Ich brauche zugegebenermassen eine Weile bis ich begreife, dass er nicht seinen Bruder oder Onkel meint, sondern "den Adolf" eben, seinen ehemaligen Führer.
Das haut mich um. Wer um Gottes willen merkt sich so ein Datum und denkt Jahrzehnte später daran an einer Frittenbude in Kenia?
Aber jetzt kommt der Hit. Die drei stossen mit ihren Gläsern "auf unseren Adolf" an,
"seinen 122. Geburtstag", wie der Herr Kommandant zu wissen scheint.
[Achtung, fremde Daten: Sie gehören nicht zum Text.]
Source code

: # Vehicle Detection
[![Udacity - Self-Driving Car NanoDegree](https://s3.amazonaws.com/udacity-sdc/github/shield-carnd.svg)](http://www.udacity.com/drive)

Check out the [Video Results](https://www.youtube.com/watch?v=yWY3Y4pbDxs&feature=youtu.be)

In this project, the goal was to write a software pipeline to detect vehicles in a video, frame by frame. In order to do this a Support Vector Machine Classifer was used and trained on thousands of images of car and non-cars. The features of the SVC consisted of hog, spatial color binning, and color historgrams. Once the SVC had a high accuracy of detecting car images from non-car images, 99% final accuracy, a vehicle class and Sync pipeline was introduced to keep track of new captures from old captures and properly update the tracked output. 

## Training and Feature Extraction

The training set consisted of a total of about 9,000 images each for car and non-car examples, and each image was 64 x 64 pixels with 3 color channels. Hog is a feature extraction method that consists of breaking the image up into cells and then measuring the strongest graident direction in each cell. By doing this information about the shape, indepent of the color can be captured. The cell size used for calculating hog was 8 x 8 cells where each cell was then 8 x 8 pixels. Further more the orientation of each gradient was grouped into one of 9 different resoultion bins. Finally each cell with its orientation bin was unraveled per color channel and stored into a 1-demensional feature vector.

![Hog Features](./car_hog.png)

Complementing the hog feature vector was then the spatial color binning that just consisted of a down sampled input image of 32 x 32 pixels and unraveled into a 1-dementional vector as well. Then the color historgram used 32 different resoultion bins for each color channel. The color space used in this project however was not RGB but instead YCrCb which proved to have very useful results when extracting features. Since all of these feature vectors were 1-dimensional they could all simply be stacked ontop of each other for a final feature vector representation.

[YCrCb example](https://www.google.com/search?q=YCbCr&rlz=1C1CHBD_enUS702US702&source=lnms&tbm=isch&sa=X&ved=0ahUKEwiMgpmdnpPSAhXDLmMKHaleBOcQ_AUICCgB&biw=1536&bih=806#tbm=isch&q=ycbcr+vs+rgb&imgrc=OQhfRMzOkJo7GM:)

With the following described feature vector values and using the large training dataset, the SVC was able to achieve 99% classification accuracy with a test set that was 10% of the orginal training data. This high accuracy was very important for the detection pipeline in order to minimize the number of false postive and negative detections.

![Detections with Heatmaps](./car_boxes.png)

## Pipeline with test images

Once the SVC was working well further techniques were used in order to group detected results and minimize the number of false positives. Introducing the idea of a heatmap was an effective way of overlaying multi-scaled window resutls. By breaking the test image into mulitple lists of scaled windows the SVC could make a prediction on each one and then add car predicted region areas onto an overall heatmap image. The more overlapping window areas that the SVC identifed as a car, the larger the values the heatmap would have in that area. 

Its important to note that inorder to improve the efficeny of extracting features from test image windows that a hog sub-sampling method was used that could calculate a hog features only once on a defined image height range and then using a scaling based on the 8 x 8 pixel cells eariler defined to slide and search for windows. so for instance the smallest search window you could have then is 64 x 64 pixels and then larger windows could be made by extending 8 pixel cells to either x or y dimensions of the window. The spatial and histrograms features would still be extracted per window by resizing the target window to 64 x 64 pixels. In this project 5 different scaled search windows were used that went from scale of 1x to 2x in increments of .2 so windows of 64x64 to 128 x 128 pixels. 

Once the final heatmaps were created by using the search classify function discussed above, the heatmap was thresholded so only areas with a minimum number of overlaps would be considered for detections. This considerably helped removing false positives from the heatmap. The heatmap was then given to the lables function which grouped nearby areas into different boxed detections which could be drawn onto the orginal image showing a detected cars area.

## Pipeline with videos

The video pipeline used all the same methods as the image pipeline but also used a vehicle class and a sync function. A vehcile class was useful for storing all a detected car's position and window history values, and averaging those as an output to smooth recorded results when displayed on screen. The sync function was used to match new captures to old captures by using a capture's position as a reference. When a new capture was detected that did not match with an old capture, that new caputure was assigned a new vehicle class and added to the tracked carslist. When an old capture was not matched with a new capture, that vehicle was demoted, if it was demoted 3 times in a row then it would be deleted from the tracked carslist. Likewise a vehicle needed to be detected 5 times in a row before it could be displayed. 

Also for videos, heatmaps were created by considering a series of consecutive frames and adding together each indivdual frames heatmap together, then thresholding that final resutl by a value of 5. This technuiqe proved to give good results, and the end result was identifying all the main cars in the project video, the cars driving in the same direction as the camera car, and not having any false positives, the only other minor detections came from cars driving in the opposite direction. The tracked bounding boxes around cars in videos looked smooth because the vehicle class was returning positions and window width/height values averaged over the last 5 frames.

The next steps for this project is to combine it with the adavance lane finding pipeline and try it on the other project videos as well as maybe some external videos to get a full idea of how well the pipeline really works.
Ich bin so wütend, dass ich im Effekt aufspringe und den braunen Nostalgikern erregt zurufe: "Mein Adolf ist es nicht und vergessen Sie bitte auch nicht auf den Aufstand im Warschauer Ghetto anzustossen, das war auch an einem 20. April".
Die drei gucken sich erschreckt an. Sie bleiben stumm.
Mazungos Abgang wäre wohl perfekt gewesen, wenn der Kellner nicht noch Geld von mir gewollt hätte.
Ich zahle meine Rechnung, sage bösartig für den Nebentisch unüberhörbar, "please give the chicken bones to those people, with the best birthday wishes from Anne Frank" und stapfe wütend davon.
Wie schade, dass sie kein englisch verstehen.